I s'pose I'll do my usual voice-in-the-wilderness thing and request again that at some appropriate point, new staff writers and/or regular contributors get introduced by the editor, or introduce themselves.

The youngsters don't set much store by ceremony (to use an appropriately hoary idiom) and we use Twitter to bleat at absolutely anyone without so much as a how-d'you-do, but intros are still a polite and civilized thing in meatspace, so why not extend that to dead-tree journalism and its webby shadow.

It simply facilitates conversation to know a little about someone's background—where they studied, where they worked, a few links to past work or achievements they're proud of, maybe something of their motivations and goals at present.
5
If people really want to prepare for "The Really Big One", they should read this article:
The First Five Minutes (March 2016), a first-person researched narrative about how our looming 9.0 would impact Portland, ...and how long it would take help to arrive...

Pretty good eye opener that makes you seriously re-consider how much food & water you have stashed.
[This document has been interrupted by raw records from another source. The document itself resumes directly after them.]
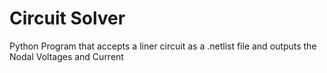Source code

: # Circuit Solver
Python Program that accepts a liner circuit as a .netlist file and outputs the Nodal Voltages and Current
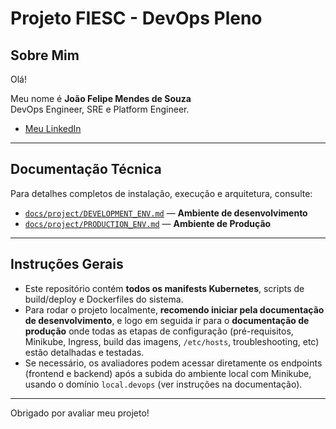 # Projeto FIESC - DevOps Pleno

## Sobre Mim

Olá!

Meu nome é **João Felipe Mendes de Souza**  
DevOps Engineer, SRE e Platform Engineer.

- [Meu LinkedIn](https://www.linkedin.com/in/joaofmds)

---

## Documentação Técnica

Para detalhes completos de instalação, execução e arquitetura, consulte:

- [`docs/project/DEVELOPMENT_ENV.md`](docs/project/DEVELOPMENT_ENV.md) — **Ambiente de desenvolvimento**
- [`docs/project/PRODUCTION_ENV.md`](docs/project/PRODUCTION_ENV.md) — **Ambiente de Produção**

---

## Instruções Gerais

- Este repositório contém **todos os manifests Kubernetes**, scripts de build/deploy e Dockerfiles do sistema.
- Para rodar o projeto localmente, **recomendo iniciar pela documentação de desenvolvimento**, e logo em seguida ir para o **documentação de produção** onde todas as etapas de configuração (pré-requisitos, Minikube, Ingress, build das imagens, `/etc/hosts`, troubleshooting, etc) estão detalhadas e testadas.
- Se necessário, os avaliadores podem acessar diretamente os endpoints (frontend e backend) após a subida do ambiente local com Minikube, usando o domínio `local.devops` (ver instruções na documentação).

---

Obrigado por avaliar meu projeto!

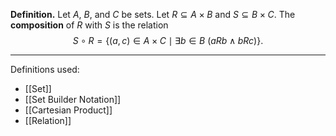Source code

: **Definition.** Let $A$, $B$, and $C$ be sets. Let $R\subseteq A\times B$ and $S\subseteq B\times C$. The **composition** of $R$ with $S$ is the relation $$S\circ R=\{(a,c)\in A\times C\mid \exists b\in B \ (aRb\wedge bRc)\}.$$
***
Definitions used:
 - [[Set]]
 - [[Set Builder Notation]]
 - [[Cartesian Product]]
 - [[Relation]]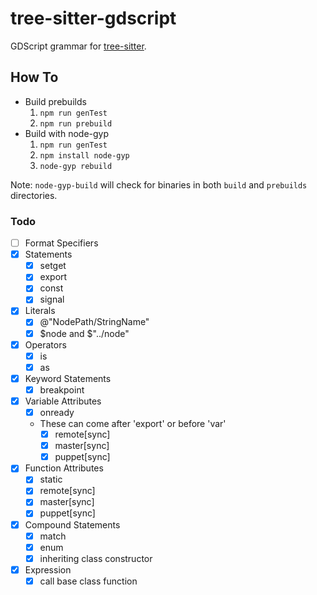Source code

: tree-sitter-gdscript
==================

GDScript grammar for [tree-sitter][].

## How To

- Build prebuilds
  1. `npm run genTest`
  2. `npm run prebuild`
- Build with node-gyp
  1. `npm run genTest`
  2. `npm install node-gyp`
  3. `node-gyp rebuild`

Note: `node-gyp-build` will check for binaries in both `build` and `prebuilds`
directories.

### Todo

- [ ] Format Specifiers
- [X] Statements
  - [X] setget
  - [X] export
  - [X] const
  - [X] signal
- [X] Literals
  - [X] @"NodePath/StringName"
  - [X] $node and $"../node"
- [X] Operators
  - [X] is
  - [X] as
- [X] Keyword Statements
  - [X] breakpoint
- [X] Variable Attributes
  - [X] onready
  - These can come after 'export' or before 'var'
    - [X] remote[sync]
    - [X] master[sync]
    - [X] puppet[sync]
- [X] Function Attributes
  - [X] static
  - [X] remote[sync]
  - [X] master[sync]
  - [X] puppet[sync]
- [X] Compound Statements
  - [X] match
  - [X] enum
  - [X] inheriting class constructor
- [X] Expression
  - [X] call base class function

[tree-sitter]: https://github.com/tree-sitter/tree-sitter
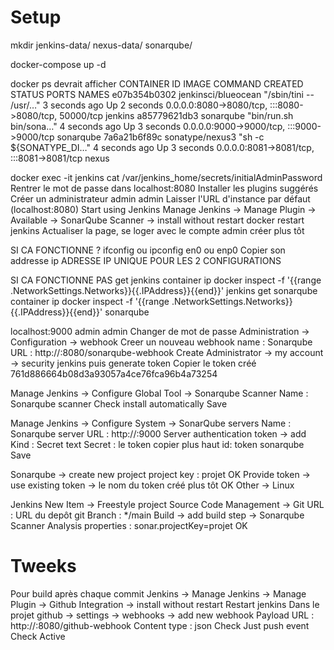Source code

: # Setup

mkdir jenkins-data/ nexus-data/ sonarqube/

docker-compose up -d

docker ps devrait afficher 
CONTAINER ID   IMAGE                 COMMAND                  CREATED         STATUS         PORTS                                                  NAMES
e07b354b0302   jenkinsci/blueocean   "/sbin/tini -- /usr/…"   3 seconds ago   Up 2 seconds   0.0.0.0:8080->8080/tcp, :::8080->8080/tcp, 50000/tcp   jenkins
a85779621db3   sonarqube             "bin/run.sh bin/sona…"   4 seconds ago   Up 3 seconds   0.0.0.0:9000->9000/tcp, :::9000->9000/tcp              sonarqube
7a6a21b6f89c   sonatype/nexus3       "sh -c ${SONATYPE_DI…"   4 seconds ago   Up 3 seconds   0.0.0.0:8081->8081/tcp, :::8081->8081/tcp              nexus


docker exec -it jenkins cat /var/jenkins_home/secrets/initialAdminPassword
Rentrer le mot de passe dans localhost:8080
Installer les plugins suggérés
Créer un administrateur admin admin
Laisser l'URL d'instance par défaut (localhost:8080)
Start using Jenkins
Manage Jenkins -> Manage Plugin -> Available -> SonarQube Scanner -> install without restart
docker restart jenkins
Actualiser la page, se loger avec le compte admin créer plus tôt


SI CA FONCTIONNE ?
ifconfig ou ipconfig
en0 ou enp0
Copier son addresse ip
ADRESSE IP UNIQUE POUR LES 2 CONFIGURATIONS

SI CA FONCTIONNE PAS
get jenkins container ip
docker inspect -f '{{range .NetworkSettings.Networks}}{{.IPAddress}}{{end}}' jenkins 
get sonarqube container ip
docker inspect -f '{{range .NetworkSettings.Networks}}{{.IPAddress}}{{end}}' sonarqube


localhost:9000 admin admin
Changer de mot de passe
Administration -> Configuration -> webhook
Creer un nouveau webhook 
name : Sonarqube
URL : http://<my-jenkins-ip>:8080/sonarqube-webhook
Create
Administrator -> my account -> security 
jenkins puis generate token
Copier le token créé
761d886664b08d3a93057a4ce76fca96b4a73254


Manage Jenkins -> Configure Global Tool -> Sonarqube Scanner
Name : Sonarqube scanner
Check install automatically
Save

Manage Jenkins -> Configure System -> SonarQube servers
Name : Sonarqube
server URL : http://<my-sonarqube-ip>:9000
Server authentication token -> add 
Kind : Secret text
Secret : le token copier plus haut
id: token sonarqube
Save


Sonarqube -> create new project
project key : projet
OK
Provide token -> use existing token -> le nom du token créé plus tôt
OK
Other -> Linux


Jenkins
New Item -> Freestyle project 
Source Code Management -> Git 
URL : URL du depôt git
Branch : */main
Build -> add build step -> Sonarqube Scanner
Analysis properties : sonar.projectKey=projet
OK

# Tweeks
Pour build après chaque commit
Jenkins -> Manage Jenkins -> Manage Plugin -> Github Integration -> install without restart
Restart jenkins
Dans le projet github -> settings -> webhooks -> add new webhook
Payload URL : http://<my-jenkins-ip>:8080/github-webhook
Content type : json
Check Just push event
Check Active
It echoes a similar article published in the Portland Mercury in 2012, called "The First Four Minutes". But the 2016 version is much more thorough and has updated info on Portland's new Emergency Operations Center.
6
I agree with #1 & #4. Science news is a wonderful addition to Slog, with actual facts and apparent knowledge being conveyed. I clicked on Ethan Linck's name, which eventually led me to this too-short "bio":
Note:
I'm a graduate student in the UW Department of Biology and also have a blog, Beyond the Ranges, that, among other things, concerns phytogeography.
But how about a real introduction here?

More of this, please.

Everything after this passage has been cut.